For each dataset, we divided it into five equal subsets. All the instances were randomly allocated to each subset. Two of the subsets were used to generate base classifiers, another two were used to train weights for the ensemble, and the remaining one were used for testing. All 30 different combinations were tried. In order to reduce the impact of randomness of selection, we repeat the above process 20 times for each dataset. The results are shown in Table 7. The figure is the average over 20 iterations and 30 combinations for each dataset.

From Table 7 we can see that StackingC and ED are close in performance, while Stacking is not as good as the others. However, the difference between them is small and not significant if we consider all the cases together. In one of the datasets (Ba), all four weighting schems equally-performed. Out of the remaining 25 datasets, majority-voting wins eight of them. Stacking, StackingC, and ED are winners in 4, 8, and 10 datasets, respectively. Note that in two datasets Ca and Pe, these three are joint winners; and in one dataset An, Stacking and StackingC are joint winners.

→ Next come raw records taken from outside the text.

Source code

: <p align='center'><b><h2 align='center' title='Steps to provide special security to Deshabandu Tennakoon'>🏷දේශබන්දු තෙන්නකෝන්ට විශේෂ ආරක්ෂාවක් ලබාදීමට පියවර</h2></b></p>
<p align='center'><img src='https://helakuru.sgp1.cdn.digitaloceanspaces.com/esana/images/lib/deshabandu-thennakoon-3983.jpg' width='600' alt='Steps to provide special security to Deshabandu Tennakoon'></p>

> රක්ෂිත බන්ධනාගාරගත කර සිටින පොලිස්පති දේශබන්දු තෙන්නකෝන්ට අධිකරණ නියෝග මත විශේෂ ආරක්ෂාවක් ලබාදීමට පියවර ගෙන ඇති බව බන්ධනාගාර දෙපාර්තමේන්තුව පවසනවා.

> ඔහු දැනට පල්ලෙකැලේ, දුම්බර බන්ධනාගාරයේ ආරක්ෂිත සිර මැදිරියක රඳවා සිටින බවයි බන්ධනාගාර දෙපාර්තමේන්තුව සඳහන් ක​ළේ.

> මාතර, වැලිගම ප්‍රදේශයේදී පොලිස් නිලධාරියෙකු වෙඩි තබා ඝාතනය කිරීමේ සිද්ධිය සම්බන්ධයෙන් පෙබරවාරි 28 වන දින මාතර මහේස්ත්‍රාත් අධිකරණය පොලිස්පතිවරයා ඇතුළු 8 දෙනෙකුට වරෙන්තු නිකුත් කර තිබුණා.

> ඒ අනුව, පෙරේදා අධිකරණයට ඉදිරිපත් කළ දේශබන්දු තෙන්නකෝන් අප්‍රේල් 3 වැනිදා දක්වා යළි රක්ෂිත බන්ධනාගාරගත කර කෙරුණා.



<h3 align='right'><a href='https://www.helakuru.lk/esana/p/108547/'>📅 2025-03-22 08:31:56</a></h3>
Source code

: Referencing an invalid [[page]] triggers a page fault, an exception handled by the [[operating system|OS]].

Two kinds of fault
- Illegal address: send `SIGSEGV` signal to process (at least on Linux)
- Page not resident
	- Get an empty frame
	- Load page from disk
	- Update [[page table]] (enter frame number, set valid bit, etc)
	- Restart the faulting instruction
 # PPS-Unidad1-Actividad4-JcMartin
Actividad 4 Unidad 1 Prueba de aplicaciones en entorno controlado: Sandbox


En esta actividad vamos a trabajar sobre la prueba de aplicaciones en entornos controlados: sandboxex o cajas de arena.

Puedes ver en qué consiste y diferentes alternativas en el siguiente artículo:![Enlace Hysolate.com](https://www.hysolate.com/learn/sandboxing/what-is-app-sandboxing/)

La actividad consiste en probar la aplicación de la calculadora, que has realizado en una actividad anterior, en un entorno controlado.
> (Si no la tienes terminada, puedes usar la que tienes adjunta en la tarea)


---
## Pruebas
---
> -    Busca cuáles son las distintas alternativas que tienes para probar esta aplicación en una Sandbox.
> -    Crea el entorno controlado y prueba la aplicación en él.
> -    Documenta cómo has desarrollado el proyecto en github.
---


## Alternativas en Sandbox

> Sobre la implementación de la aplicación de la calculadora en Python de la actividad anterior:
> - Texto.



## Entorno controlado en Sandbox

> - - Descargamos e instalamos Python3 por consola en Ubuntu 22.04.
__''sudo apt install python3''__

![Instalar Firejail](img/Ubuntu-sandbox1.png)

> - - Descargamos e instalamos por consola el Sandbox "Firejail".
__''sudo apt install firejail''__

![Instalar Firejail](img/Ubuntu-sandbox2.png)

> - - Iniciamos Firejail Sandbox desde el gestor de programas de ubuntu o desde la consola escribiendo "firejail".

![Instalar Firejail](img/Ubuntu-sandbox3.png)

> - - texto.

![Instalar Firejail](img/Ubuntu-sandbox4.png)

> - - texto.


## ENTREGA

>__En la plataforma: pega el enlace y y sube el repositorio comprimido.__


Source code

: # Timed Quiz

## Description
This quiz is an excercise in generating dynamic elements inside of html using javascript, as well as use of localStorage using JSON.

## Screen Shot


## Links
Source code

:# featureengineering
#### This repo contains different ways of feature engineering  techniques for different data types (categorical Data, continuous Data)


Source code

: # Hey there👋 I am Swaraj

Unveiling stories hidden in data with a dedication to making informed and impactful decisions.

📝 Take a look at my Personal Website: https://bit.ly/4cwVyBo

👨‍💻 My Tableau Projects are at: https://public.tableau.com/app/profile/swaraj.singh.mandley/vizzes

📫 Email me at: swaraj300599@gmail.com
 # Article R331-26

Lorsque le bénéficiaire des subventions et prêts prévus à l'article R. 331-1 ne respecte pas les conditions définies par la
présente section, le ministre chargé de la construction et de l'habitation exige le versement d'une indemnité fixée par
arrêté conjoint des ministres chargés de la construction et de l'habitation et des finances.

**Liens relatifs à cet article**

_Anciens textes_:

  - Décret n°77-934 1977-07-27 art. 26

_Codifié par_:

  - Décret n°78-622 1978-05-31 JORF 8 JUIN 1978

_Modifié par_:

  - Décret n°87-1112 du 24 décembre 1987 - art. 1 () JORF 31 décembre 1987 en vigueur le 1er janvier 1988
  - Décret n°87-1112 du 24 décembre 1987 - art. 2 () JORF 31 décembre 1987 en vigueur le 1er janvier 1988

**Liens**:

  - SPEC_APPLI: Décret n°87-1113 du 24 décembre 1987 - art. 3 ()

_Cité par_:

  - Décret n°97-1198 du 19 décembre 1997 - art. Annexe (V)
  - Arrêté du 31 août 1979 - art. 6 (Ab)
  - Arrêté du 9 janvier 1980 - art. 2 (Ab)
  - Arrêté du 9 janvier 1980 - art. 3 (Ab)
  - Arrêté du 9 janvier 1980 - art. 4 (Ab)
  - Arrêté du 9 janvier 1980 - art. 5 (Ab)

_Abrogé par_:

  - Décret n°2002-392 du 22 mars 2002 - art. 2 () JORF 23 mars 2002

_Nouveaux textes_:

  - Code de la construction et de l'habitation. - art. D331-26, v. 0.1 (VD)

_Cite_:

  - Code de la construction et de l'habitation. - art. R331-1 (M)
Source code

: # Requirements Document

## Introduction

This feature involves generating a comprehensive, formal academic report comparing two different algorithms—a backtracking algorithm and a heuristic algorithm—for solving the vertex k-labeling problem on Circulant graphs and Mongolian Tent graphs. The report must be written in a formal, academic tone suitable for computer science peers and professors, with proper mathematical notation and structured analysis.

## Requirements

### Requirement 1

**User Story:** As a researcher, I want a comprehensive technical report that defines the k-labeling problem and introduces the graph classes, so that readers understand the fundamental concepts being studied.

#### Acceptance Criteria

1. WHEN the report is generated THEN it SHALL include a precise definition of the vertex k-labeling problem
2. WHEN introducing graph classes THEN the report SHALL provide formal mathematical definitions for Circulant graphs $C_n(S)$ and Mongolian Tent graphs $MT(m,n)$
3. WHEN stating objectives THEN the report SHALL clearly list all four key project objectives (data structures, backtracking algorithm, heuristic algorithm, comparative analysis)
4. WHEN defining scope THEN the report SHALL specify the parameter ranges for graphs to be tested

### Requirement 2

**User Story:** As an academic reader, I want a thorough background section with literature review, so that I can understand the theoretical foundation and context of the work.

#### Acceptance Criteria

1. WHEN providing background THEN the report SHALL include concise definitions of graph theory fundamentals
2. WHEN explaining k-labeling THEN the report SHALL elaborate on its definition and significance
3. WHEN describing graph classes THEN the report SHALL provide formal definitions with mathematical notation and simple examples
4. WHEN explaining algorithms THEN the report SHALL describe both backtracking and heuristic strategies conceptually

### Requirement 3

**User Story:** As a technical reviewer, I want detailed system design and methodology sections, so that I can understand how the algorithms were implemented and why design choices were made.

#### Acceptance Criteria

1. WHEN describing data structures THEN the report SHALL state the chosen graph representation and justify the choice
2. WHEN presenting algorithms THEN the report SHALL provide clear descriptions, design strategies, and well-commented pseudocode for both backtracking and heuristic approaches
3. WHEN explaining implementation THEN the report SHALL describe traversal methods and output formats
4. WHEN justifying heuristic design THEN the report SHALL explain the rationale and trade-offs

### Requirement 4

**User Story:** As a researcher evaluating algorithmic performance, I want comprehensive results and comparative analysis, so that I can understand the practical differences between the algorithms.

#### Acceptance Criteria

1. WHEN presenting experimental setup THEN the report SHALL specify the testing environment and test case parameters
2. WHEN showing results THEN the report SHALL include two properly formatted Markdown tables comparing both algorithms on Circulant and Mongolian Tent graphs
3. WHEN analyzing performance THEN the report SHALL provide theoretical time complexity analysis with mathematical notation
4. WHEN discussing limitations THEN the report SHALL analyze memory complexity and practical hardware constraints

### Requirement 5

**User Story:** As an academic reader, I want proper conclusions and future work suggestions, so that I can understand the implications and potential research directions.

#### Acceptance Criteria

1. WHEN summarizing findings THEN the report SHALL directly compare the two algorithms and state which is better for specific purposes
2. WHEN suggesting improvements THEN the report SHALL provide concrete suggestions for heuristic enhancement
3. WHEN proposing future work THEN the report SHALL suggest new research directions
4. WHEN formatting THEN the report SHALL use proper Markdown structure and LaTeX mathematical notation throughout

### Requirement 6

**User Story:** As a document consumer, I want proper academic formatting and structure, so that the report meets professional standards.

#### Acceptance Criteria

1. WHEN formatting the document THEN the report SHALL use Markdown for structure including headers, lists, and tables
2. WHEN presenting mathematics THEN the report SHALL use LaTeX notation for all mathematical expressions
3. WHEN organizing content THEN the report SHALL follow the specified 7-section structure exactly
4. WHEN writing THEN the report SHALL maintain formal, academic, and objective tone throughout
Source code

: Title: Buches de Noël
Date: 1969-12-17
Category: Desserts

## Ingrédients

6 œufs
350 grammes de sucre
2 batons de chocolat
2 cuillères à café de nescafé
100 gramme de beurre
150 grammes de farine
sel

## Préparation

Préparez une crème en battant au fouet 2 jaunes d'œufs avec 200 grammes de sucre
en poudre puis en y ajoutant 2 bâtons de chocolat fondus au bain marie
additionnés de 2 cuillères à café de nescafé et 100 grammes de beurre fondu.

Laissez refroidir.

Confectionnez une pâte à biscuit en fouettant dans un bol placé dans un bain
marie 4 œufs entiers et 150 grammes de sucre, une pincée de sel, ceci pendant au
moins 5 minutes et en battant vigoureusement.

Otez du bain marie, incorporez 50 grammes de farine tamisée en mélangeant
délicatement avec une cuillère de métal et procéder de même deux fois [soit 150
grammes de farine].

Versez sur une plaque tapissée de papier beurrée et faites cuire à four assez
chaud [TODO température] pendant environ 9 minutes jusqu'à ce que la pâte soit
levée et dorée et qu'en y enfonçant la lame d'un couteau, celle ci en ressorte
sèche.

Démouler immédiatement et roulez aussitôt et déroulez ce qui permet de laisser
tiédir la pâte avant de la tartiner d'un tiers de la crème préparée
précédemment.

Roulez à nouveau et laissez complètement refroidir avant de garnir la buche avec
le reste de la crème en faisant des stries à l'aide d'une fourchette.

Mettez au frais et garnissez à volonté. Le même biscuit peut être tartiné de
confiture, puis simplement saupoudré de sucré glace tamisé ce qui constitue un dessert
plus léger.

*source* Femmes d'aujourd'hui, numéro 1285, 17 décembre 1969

In some cases, weighted ensemble does not perform as good as simple majority-voting. This happens when the condition is unfavorable to weighted ensemble. If all the base classifiers are close in performance, then it is harder for weighted ensemble to beat majority-voting. Therefore, we measured the performance of base classifiers and calculated the difference ratio of the best and worst R. Two groups are formed base on the difference (10% as the threshold). If only considering one group of 16 datasets in which R>10% (labelled “yes” in the column “R>10%” in Table 7), we find that the difference between Stacking and StackingC, and Stacking and ED is significant (paired-samples T test, two-sided, 0.010 and 0.008 respectively); while the difference between StackingC and ED is 0.055, just out of the signicance level of 0.05.

Table 7 Performance (in Accuracy) comparison of three weighting schemes (R denotes the performance difference between the best and worst base classifiers)
Full size table

We also measured the time required for the training of these three weighting schemes. A personal desk computer with an i7-11700 CPU and 16 G RAM was used. Table 8 shows the results on seven selected datasets. All three methods run very fast. Understanably, ED is the fastest, Stacking is the slowest, while StackingC is in the middle. When a dataset has a small number of instances and a small number of classes, their difference is also small. This is the case for Ba, Ca, De, En, and GL. When a dataset has a larger number of classes, their difference becomes larger. Pe has over 10,000 instances and 10 classes, and So only has 683 instances but relatively a large number of 18 classes. So the time difference between Stacking and ED is over 8 times for Pe (Pen-Based Recognition) and 18 times for So (Soybean).

Table 8 Time (in second) for weights training by different methods
Full size table

5.3 Correlation between Euclidean distance and other metrics

In this subsection we investigate the strength of correlation between Euclidean distance and other commonly used metrics.

In fact, Euclidean distance and all other reasonable metrics are directly related to probability scores. Considering one instance in a binary classification problem, a distance of below 0.5 always means a wrong classification, while a distance of above 0.5 alway means a correct classification. Therefore, an observable property of Euclidean distnace is: it is more sensitive to the change of probability scores than all other metrics. However, if a larger number of instances are considered together, we can expect a stronger (either negative or positive) correlation between Euclidean distance and other metrics such as precision and recall.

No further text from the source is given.